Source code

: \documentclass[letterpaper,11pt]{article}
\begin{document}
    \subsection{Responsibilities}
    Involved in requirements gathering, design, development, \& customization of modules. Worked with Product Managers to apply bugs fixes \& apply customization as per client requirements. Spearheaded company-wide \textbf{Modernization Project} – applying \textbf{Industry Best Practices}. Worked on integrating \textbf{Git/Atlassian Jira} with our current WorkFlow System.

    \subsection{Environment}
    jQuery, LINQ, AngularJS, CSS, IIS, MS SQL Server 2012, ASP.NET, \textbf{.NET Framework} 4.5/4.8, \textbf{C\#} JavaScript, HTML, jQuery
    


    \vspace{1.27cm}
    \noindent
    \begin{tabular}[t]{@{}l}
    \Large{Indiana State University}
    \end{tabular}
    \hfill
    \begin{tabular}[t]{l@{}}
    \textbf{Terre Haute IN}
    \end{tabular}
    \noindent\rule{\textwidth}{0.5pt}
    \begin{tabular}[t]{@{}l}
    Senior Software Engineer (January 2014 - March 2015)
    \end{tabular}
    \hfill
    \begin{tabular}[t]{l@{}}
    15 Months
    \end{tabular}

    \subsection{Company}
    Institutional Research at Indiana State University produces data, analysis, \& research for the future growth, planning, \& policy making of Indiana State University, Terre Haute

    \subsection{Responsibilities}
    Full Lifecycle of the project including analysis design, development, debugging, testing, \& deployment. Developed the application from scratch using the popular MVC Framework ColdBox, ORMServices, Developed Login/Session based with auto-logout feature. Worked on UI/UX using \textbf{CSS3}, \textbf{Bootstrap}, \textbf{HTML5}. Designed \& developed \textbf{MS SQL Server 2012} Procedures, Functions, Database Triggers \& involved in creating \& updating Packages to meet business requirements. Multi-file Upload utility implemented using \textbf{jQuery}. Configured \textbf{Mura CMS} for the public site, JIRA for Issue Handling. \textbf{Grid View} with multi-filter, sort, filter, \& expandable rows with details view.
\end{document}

---

Your objective: In the material above, how many lines hold the word "Haute"? Say only the number.

Output of the task: 2